> _Work required_
The data below should be transcribed in full, with no picture included.

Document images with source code
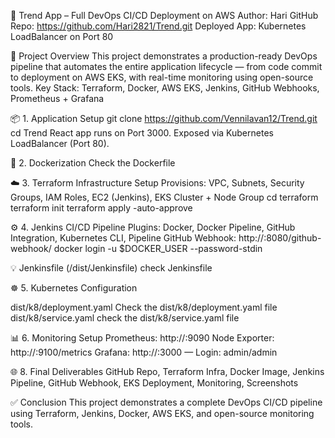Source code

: 🚀 Trend App – Full DevOps CI/CD Deployment on AWS
Author: Hari
GitHub Repo: https://github.com/Hari2821/Trend.git
Deployed App: Kubernetes LoadBalancer on Port 80

🧩 Project Overview
This project demonstrates a production-ready DevOps pipeline that automates the entire
application lifecycle — from code commit to deployment on AWS EKS, with real-time monitoring
using open-source tools.
Key Stack: Terraform, Docker, AWS EKS, Jenkins, GitHub Webhooks, Prometheus + Grafana

📦 1. Application Setup
git clone https://github.com/Vennilavan12/Trend.git
cd Trend
React app runs on Port 3000. Exposed via Kubernetes LoadBalancer (Port 80).

🐳 2. Dockerization
Check the Dockerfile

☁️ 3. Terraform Infrastructure Setup
Provisions: VPC, Subnets, Security Groups, IAM Roles, EC2 (Jenkins), EKS Cluster + Node Group
cd terraform
terraform init
terraform apply -auto-approve

⚙️ 4. Jenkins CI/CD Pipeline
Plugins: Docker, Docker Pipeline, GitHub Integration, Kubernetes CLI, Pipeline
GitHub Webhook: http://:8080/github-webhook/
docker login -u $DOCKER_USER --password-stdin

💡 Jenkinsfile (/dist/Jenkinsfile)
check Jenkinsfile

☸️ 5. Kubernetes Configuration

dist/k8/deployment.yaml
Check the dist/k8/deployment.yaml file
dist/k8/service.yaml
check the dist/k8/service.yaml file

📊 6. Monitoring Setup
Prometheus: http://:9090
Node Exporter: http://:9100/metrics
Grafana: http://:3000 — Login: admin/admin

🌐 8. Final Deliverables
GitHub Repo, Terraform Infra, Docker Image, Jenkins Pipeline, GitHub Webhook, EKS
Deployment, Monitoring, Screenshots

✅ Conclusion
This project demonstrates a complete DevOps CI/CD pipeline using Terraform, Jenkins, Docker,
AWS EKS, and open-source monitoring tools.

> _Response box_
Source code

: 🚀 Trend App – Full DevOps CI/CD Deployment on AWS
Author: Hari
GitHub Repo: https://github.com/Hari2821/Trend.git
Deployed App: Kubernetes LoadBalancer on Port 80

🧩 Project Overview
This project demonstrates a production-ready DevOps pipeline that automates the entire
application lifecycle — from code commit to deployment on AWS EKS, with real-time monitoring
using open-source tools.
Key Stack: Terraform, Docker, AWS EKS, Jenkins, GitHub Webhooks, Prometheus + Grafana

📦 1. Application Setup
git clone https://github.com/Vennilavan12/Trend.git
cd Trend
React app runs on Port 3000. Exposed via Kubernetes LoadBalancer (Port 80).

🐳 2. Dockerization
Check the Dockerfile

☁️ 3. Terraform Infrastructure Setup
Provisions: VPC, Subnets, Security Groups, IAM Roles, EC2 (Jenkins), EKS Cluster + Node Group
cd terraform
terraform init
terraform apply -auto-approve

⚙️ 4. Jenkins CI/CD Pipeline
Plugins: Docker, Docker Pipeline, GitHub Integration, Kubernetes CLI, Pipeline
GitHub Webhook: http://:8080/github-webhook/
docker login -u $DOCKER_USER --password-stdin

💡 Jenkinsfile (/dist/Jenkinsfile)
check Jenkinsfile

☸️ 5. Kubernetes Configuration

dist/k8/deployment.yaml
Check the dist/k8/deployment.yaml file
dist/k8/service.yaml
check the dist/k8/service.yaml file

📊 6. Monitoring Setup
Prometheus: http://:9090
Node Exporter: http://:9100/metrics
Grafana: http://:3000 — Login: admin/admin

🌐 8. Final Deliverables
GitHub Repo, Terraform Infra, Docker Image, Jenkins Pipeline, GitHub Webhook, EKS
Deployment, Monitoring, Screenshots

✅ Conclusion
This project demonstrates a complete DevOps CI/CD pipeline using Terraform, Jenkins, Docker,
AWS EKS, and open-source monitoring tools.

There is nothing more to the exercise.